Dans dans la première phrase : les montagnes sont les montagnes... Voilà, il y a nous et il y a notre regard sur ce qui est extérieur, séparé, tout ce qu'on voit, non pas avec transparence, mais dont on se fait une représentation ; et nous, notre représentation est certainement complètement différente de celle de M° Dogen, ou des Maîtres du Chan du 7 ème s. Nous avons un regard passe à travers la littérature, à travers le romantisme, tout est « romantisé » ; la nature : « un seul être vous manque et tout est dépeuplé... » mais peu importe laquelle, tous, on se fait une représentation, différente suivant culture, etc mais toujours voir à travers des filtres, des idées, des concepts.
« Montagnes et rivières » sont là pour définir ce qui est radicalement autre- autre que nous, tout ce qui nous entoure, qu’on appelle aussi la myriade de dharmas.
Donc cette première phrase, elle correspondrait à : moi je suis ici la montagne est là-bas ; moi je suis ici et vous, vous êtes là. Tout ce qui fait une séparation, tout ce qui fait que je porte mon regard sur quelque chose qui est extérieur et pour lequel j'ai un regard, on l'a déjà dit, limité par mes possibilités humaines et physiques déjà , et par mes possibilités de représentation aussi .
Après, on vient à la deuxième phrase, et là c'est le le « retournement quantique » dont on a parlé pour dire qu’à un moment, eh bien non, ce n'est plus comme ça ; ce n'est plus moi ici et ça là-bas, la montagne n'est plus la montagne parce que la montagne, c'est le corps du Bouddha, pour la rivière on a ce fameux poème, la rivière c'est la parole du Bouddha qui traverse le monde à chaque instant. Maître Dogen dit : « Etudier les montagnes, c'est devenir intime avec les montagnes, c'est ne faire plus qu'un avec elles »

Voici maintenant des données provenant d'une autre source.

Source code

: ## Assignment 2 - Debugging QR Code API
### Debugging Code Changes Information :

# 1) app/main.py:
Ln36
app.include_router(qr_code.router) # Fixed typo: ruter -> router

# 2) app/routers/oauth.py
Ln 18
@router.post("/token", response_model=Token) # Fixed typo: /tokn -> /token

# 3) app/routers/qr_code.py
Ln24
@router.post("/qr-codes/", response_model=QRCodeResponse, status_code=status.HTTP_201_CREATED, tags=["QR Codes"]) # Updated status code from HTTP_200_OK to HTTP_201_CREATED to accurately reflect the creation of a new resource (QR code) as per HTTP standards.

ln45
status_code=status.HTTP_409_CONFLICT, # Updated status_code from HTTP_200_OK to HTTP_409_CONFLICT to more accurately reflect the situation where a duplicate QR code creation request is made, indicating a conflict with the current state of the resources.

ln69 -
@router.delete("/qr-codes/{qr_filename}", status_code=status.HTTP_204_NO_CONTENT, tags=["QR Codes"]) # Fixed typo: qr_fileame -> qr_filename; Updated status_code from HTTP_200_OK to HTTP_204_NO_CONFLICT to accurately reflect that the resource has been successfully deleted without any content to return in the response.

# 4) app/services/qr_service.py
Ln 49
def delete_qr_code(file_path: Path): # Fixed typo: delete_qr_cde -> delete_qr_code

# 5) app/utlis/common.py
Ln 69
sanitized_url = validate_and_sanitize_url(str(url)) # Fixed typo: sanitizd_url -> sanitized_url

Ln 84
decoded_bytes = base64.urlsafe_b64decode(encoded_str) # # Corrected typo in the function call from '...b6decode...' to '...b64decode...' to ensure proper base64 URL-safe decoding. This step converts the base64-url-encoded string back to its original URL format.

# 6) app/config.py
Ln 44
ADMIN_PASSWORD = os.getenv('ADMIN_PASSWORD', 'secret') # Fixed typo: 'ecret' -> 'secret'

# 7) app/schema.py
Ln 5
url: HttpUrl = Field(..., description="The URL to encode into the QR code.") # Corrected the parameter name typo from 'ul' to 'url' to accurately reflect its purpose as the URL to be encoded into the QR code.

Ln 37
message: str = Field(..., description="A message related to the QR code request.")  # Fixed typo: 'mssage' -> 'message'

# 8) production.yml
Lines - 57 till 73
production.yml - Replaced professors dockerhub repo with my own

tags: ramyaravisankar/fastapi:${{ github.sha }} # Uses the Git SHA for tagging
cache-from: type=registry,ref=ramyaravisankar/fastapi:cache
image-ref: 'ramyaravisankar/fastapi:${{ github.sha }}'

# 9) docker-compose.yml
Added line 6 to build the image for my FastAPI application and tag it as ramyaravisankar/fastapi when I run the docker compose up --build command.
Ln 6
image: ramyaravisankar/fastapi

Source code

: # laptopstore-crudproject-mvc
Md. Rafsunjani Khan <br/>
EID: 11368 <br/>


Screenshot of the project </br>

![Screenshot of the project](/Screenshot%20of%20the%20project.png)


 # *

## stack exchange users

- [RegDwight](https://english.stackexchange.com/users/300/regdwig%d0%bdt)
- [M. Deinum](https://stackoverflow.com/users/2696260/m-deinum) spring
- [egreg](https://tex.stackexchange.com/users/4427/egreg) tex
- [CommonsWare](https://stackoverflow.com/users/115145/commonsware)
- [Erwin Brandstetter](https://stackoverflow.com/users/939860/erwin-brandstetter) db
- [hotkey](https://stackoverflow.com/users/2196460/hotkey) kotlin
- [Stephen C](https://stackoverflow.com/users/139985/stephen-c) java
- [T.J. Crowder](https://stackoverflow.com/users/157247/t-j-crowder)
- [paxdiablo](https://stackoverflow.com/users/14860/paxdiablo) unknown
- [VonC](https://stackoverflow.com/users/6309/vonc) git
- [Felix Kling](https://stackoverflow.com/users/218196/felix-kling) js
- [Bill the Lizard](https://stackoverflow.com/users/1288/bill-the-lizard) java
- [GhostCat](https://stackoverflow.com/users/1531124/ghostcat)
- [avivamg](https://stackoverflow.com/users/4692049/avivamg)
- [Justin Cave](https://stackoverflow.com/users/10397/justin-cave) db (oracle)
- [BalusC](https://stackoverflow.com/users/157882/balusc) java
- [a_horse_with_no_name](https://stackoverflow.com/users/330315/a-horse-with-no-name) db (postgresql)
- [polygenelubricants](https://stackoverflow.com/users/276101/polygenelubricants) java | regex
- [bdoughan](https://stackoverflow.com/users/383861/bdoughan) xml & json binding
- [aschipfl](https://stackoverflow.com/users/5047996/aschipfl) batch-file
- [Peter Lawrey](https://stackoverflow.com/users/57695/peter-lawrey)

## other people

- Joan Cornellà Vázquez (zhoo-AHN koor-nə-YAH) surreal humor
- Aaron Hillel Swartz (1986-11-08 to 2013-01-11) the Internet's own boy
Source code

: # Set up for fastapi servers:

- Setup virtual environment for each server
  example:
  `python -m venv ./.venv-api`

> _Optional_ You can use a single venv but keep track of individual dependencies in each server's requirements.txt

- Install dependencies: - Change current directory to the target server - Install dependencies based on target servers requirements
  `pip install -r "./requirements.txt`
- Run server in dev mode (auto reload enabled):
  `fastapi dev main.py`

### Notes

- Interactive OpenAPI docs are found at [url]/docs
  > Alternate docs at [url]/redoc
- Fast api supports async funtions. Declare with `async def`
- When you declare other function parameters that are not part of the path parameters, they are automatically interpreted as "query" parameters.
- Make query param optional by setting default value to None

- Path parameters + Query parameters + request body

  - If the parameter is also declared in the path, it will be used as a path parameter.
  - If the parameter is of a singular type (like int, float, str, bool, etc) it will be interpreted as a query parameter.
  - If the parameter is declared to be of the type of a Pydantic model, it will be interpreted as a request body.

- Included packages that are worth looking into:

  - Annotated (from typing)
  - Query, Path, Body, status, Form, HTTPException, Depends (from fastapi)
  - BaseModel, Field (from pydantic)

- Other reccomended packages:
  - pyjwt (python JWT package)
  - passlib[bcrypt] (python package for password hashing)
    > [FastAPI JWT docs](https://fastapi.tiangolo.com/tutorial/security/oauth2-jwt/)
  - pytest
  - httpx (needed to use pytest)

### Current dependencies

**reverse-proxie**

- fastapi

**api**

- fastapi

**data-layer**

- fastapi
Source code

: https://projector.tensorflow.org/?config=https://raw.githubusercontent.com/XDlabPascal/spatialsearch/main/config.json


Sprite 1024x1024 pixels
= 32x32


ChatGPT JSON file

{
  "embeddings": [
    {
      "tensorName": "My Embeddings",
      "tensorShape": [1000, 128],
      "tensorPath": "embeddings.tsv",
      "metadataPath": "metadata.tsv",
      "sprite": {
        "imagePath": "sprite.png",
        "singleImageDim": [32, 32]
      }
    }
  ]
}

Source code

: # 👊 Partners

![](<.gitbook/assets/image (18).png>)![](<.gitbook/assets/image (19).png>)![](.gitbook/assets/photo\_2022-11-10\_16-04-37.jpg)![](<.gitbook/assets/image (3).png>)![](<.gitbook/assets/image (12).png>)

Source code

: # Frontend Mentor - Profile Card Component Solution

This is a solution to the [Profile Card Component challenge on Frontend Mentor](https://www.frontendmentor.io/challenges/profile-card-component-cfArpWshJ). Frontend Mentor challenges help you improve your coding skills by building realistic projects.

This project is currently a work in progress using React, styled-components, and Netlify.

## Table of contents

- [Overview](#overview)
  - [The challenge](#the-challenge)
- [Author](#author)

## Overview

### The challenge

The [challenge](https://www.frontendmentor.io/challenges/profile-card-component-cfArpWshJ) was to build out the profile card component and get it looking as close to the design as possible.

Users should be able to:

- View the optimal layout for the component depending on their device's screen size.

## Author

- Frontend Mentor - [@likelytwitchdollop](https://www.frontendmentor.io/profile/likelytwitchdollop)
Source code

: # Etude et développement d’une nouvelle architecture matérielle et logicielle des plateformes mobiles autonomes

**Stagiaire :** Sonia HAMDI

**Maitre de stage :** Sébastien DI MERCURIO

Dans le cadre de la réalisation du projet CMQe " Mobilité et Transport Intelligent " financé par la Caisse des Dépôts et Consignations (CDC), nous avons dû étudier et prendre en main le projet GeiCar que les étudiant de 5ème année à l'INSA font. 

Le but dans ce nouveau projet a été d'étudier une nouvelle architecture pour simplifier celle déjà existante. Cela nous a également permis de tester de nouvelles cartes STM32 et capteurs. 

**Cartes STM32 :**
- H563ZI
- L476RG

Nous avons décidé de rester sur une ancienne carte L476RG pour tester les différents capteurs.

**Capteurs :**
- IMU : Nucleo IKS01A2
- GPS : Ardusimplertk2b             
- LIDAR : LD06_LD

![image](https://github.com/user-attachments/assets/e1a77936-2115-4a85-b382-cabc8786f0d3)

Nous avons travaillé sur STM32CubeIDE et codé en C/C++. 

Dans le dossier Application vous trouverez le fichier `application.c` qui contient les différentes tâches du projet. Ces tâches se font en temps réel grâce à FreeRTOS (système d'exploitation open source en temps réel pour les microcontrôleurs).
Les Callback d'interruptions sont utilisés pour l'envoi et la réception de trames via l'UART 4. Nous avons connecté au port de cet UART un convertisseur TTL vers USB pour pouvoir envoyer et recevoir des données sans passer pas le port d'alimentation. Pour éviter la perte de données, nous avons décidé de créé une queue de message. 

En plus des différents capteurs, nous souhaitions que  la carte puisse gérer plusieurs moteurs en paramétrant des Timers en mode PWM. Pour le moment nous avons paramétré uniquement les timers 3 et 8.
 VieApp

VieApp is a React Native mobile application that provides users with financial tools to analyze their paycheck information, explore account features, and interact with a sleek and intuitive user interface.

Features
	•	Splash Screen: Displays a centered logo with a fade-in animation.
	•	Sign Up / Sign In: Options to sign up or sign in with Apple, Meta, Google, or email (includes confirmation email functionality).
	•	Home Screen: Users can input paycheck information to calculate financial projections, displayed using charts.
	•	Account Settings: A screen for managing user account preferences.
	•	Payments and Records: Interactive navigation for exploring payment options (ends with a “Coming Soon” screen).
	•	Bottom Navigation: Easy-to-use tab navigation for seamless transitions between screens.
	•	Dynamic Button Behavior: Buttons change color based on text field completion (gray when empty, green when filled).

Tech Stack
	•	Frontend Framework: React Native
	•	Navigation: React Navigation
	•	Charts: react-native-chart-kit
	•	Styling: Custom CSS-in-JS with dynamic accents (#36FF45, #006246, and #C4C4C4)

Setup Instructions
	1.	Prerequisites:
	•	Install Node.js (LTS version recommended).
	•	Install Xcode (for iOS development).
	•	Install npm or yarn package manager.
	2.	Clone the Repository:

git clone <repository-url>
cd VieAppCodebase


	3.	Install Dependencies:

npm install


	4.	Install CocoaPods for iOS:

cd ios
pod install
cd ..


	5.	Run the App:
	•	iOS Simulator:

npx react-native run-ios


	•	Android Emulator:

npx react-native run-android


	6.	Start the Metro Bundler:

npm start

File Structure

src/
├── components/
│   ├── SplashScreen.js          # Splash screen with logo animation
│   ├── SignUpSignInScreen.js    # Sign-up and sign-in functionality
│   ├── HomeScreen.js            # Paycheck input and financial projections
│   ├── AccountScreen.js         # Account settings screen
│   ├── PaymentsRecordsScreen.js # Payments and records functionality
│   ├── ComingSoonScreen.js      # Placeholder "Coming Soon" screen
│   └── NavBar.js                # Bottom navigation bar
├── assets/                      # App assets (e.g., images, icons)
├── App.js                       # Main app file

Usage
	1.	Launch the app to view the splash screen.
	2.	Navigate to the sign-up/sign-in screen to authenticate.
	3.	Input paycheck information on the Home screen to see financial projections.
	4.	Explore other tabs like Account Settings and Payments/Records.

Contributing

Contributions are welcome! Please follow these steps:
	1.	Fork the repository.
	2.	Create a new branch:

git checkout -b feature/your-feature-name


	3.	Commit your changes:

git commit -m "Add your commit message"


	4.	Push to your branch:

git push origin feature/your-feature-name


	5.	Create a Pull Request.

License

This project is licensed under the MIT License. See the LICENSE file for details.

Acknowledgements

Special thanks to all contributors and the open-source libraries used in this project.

Donc ça à ce moment-là à travers notre pratique et surtout, dirait-il, à travers zazen, nous réalisons ( comprendre de façon très concrète, hors de notre esprit, plutôt avec corps-esprit) la non séparation : les montagnes ne sont plus les montagnes, les montagnes sont le corps du Dharma, mon propre corps, le Bouddha Dharma – la Réalité même, la Vacuité.
On est passé des phénomènes à la Vacuité pour dire vite, ce qui n’est pas vite fait, ni vite réalisé ! mais il y a le 3e point : « Et enfin les montagnes sont les montagnes et les rivières sont les rivières » Parce que dans ce monde nous devons pouvoir fonctionner avec ce nouveau regard, avec une autre compréhension, nous ne pouvons pas rester à la phrase numéro 2 et ça parfois c'est difficile...
Parce que nous avons l'impression que si nous étions vraiment complètement dans la phrase numéro 2, eh bien tous les problèmes posés par ce petit moi, ce petit moi exigeant, à qui il arrive des choses sans arrêt dans le Samsara, eh bien tous les problèmes pourraient disparaître ; ce serait comme les sages qui disparaissent dans la montagne. Voilà j'aurais disparu, donc je n'aurais plus aucun problème, pas complètement disparu quand même : je regarderais le monde du haut de la montagne ; c'est vraiment l'idée de : je suis sur mon coussin, ne me dérangez pas et que le monde arrête de tourner.
On comprend bien que dans une expérience de la non – séparation, essayer de se couper du monde, est à peu près la chose la plus stupide qu'on puisse imaginer.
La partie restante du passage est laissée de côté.